Associated with the U.S. Senate for much of his career, Hannibal Hamlin was vice president of the United States during Abraham Lincoln's first term, and was a senator and a representative from Maine. Hamlin began his political career in the state legislature, where he served three terms as speaker. He moved to the U.S. Congress in 1843, and after two terms was elected as a Democrat to the Senate. In the Senate, Hamlin influenced legislation pertaining to steamboat inspection and shipowners' liability. An opponent of slavery as a Republican, Hamlin broke with his party over the issue in 1856. He then resigned from the Senate to become governor of Maine, but soon returned to the U.S. Senate. Hamlin was a successful vice presidential candidate with Lincoln in 1860. He failed to win renomination four years later, but in 1868 was reelected to the Senate where he remained for the next thirteen years. From 1881 to 1882 Hamlin was U.S. minister to Spain.
Hamlin was one of three living former vice presidents when the U.S. Senate, by resolution in 1886, established a collection of busts of the vice presidents for display in the Senate chamber. The Senate Committee on the Library began the program with those vice presidents still living; each was asked to designate a sculptor. Hamlin selected Maine artist Franklin Simmons. Simmons's studio was in Rome at the time, but the artist agreed to model Hamlin from life once he returned to Maine. However, his return was delayed, due to several other commissions he was working on. The Hamlin bust was finally completed in May 1889 and placed in the Senate chamber gallery later that year.

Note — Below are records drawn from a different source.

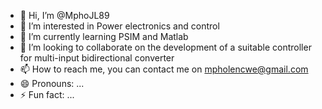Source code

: - 👋 Hi, I’m @MphoJL89
- 👀 I’m interested in Power electronics and control
- 🌱 I’m currently learning PSIM and Matlab
- 💞️ I’m looking to collaborate on the development of a suitable controller for multi-input bidirectional converter
- 📫 How to reach me, you can contact me on mpholencwe@gmail.com
- 😄 Pronouns: ...
- ⚡ Fun fact: ...

<!---
MphoJL89/MphoJL89 is a ✨ special ✨ repository because its `README.md` (this file) appears on your GitHub profile.
You can click the Preview link to take a look at your changes.
--->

A member of the so-called "second generation" of expatriate American sculptors, Simmons was awarded many commissions during a long and active career. Initially known for his portraiture, he later turned to the neoclassical subjects of his contemporaries. Simmons sculpted two other portrait busts for the vice presidential collection, Adali Ewing Stevenson and Charles Warren Fairbanks. The artist is also represented in the U.S. Capitol with statues of Ulysses S. Grant, William King, Francis Pierpont, and Roger Williams.